▶ **PROBLEM DETAILS**
Could you restate every line of the data word for word?

---- THE RECORDS

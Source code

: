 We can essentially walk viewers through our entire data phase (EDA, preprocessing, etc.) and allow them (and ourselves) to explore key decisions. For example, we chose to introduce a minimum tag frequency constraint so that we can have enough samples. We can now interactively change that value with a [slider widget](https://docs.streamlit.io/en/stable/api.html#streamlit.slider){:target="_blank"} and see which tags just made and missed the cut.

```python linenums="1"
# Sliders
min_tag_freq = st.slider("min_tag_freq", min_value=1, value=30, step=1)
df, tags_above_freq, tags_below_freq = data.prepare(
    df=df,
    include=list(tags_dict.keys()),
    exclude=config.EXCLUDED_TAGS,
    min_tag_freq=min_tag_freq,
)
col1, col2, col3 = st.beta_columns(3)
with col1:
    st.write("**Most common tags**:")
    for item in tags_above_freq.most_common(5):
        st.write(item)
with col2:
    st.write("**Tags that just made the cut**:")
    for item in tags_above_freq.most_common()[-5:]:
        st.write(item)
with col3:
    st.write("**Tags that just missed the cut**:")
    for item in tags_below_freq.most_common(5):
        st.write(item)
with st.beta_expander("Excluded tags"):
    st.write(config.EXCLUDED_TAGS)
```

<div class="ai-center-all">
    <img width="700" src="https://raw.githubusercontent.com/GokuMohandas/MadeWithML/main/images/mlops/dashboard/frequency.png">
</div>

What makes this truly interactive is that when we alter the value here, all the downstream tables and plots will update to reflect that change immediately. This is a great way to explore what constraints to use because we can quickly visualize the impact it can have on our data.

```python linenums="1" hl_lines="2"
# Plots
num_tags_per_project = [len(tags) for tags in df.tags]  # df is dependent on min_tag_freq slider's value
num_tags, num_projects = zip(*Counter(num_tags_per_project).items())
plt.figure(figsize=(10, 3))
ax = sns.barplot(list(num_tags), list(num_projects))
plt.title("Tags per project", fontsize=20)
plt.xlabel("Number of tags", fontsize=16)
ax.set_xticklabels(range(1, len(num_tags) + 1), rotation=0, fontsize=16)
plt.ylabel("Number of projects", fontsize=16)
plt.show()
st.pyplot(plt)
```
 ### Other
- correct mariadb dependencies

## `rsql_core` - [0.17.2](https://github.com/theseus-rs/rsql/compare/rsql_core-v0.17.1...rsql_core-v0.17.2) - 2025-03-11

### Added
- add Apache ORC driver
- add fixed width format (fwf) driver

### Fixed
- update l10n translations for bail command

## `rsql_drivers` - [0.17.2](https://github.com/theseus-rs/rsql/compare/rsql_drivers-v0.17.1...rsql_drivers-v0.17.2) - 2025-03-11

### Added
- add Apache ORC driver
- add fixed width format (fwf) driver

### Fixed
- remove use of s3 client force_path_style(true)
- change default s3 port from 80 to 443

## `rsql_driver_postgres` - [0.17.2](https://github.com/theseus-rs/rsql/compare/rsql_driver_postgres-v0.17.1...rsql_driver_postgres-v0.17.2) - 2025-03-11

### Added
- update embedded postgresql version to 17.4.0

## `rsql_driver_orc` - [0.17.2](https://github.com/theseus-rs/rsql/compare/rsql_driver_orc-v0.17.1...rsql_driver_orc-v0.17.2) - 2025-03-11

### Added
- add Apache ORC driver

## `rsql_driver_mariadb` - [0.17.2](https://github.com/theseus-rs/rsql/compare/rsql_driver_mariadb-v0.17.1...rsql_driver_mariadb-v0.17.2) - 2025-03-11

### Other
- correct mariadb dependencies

--------

▶ **ANSWER FOR THIS EXERCISE**
Source code

: We can essentially walk viewers through our entire data phase (EDA, preprocessing, etc.) and allow them (and ourselves) to explore key decisions. For example, we chose to introduce a minimum tag frequency constraint so that we can have enough samples. We can now interactively change that value with a [slider widget](https://docs.streamlit.io/en/stable/api.html#streamlit.slider){:target="_blank"} and see which tags just made and missed the cut.

```python linenums="1"
# Sliders
min_tag_freq = st.slider("min_tag_freq", min_value=1, value=30, step=1)
df, tags_above_freq, tags_below_freq = data.prepare(
    df=df,
    include=list(tags_dict.keys()),
    exclude=config.EXCLUDED_TAGS,
    min_tag_freq=min_tag_freq,
)
col1, col2, col3 = st.beta_columns(3)
with col1:
    st.write("**Most common tags**:")
    for item in tags_above_freq.most_common(5):
        st.write(item)
with col2:
    st.write("**Tags that just made the cut**:")
    for item in tags_above_freq.most_common()[-5:]:
        st.write(item)
with col3:
    st.write("**Tags that just missed the cut**:")
    for item in tags_below_freq.most_common(5):
        st.write(item)
with st.beta_expander("Excluded tags"):
    st.write(config.EXCLUDED_TAGS)
```

<div class="ai-center-all">
    <img width="700" src="https://raw.githubusercontent.com/GokuMohandas/MadeWithML/main/images/mlops/dashboard/frequency.png">
</div>

What makes this truly interactive is that when we alter the value here, all the downstream tables and plots will update to reflect that change immediately. This is a great way to explore what constraints to use because we can quickly visualize the impact it can have on our data.

```python linenums="1" hl_lines="2"
# Plots
num_tags_per_project = [len(tags) for tags in df.tags]  # df is dependent on min_tag_freq slider's value
num_tags, num_projects = zip(*Counter(num_tags_per_project).items())
plt.figure(figsize=(10, 3))
ax = sns.barplot(list(num_tags), list(num_projects))
plt.title("Tags per project", fontsize=20)
plt.xlabel("Number of tags", fontsize=16)
ax.set_xticklabels(range(1, len(num_tags) + 1), rotation=0, fontsize=16)
plt.ylabel("Number of projects", fontsize=16)
plt.show()
st.pyplot(plt)
```
 ### Other
- correct mariadb dependencies

## `rsql_core` - [0.17.2](https://github.com/theseus-rs/rsql/compare/rsql_core-v0.17.1...rsql_core-v0.17.2) - 2025-03-11

### Added
- add Apache ORC driver
- add fixed width format (fwf) driver

### Fixed
- update l10n translations for bail command

## `rsql_drivers` - [0.17.2](https://github.com/theseus-rs/rsql/compare/rsql_drivers-v0.17.1...rsql_drivers-v0.17.2) - 2025-03-11

### Added
- add Apache ORC driver
- add fixed width format (fwf) driver

### Fixed
- remove use of s3 client force_path_style(true)
- change default s3 port from 80 to 443

## `rsql_driver_postgres` - [0.17.2](https://github.com/theseus-rs/rsql/compare/rsql_driver_postgres-v0.17.1...rsql_driver_postgres-v0.17.2) - 2025-03-11

### Added
- update embedded postgresql version to 17.4.0

## `rsql_driver_orc` - [0.17.2](https://github.com/theseus-rs/rsql/compare/rsql_driver_orc-v0.17.1...rsql_driver_orc-v0.17.2) - 2025-03-11

### Added
- add Apache ORC driver

## `rsql_driver_mariadb` - [0.17.2](https://github.com/theseus-rs/rsql/compare/rsql_driver_mariadb-v0.17.1...rsql_driver_mariadb-v0.17.2) - 2025-03-11

### Other
- correct mariadb dependencies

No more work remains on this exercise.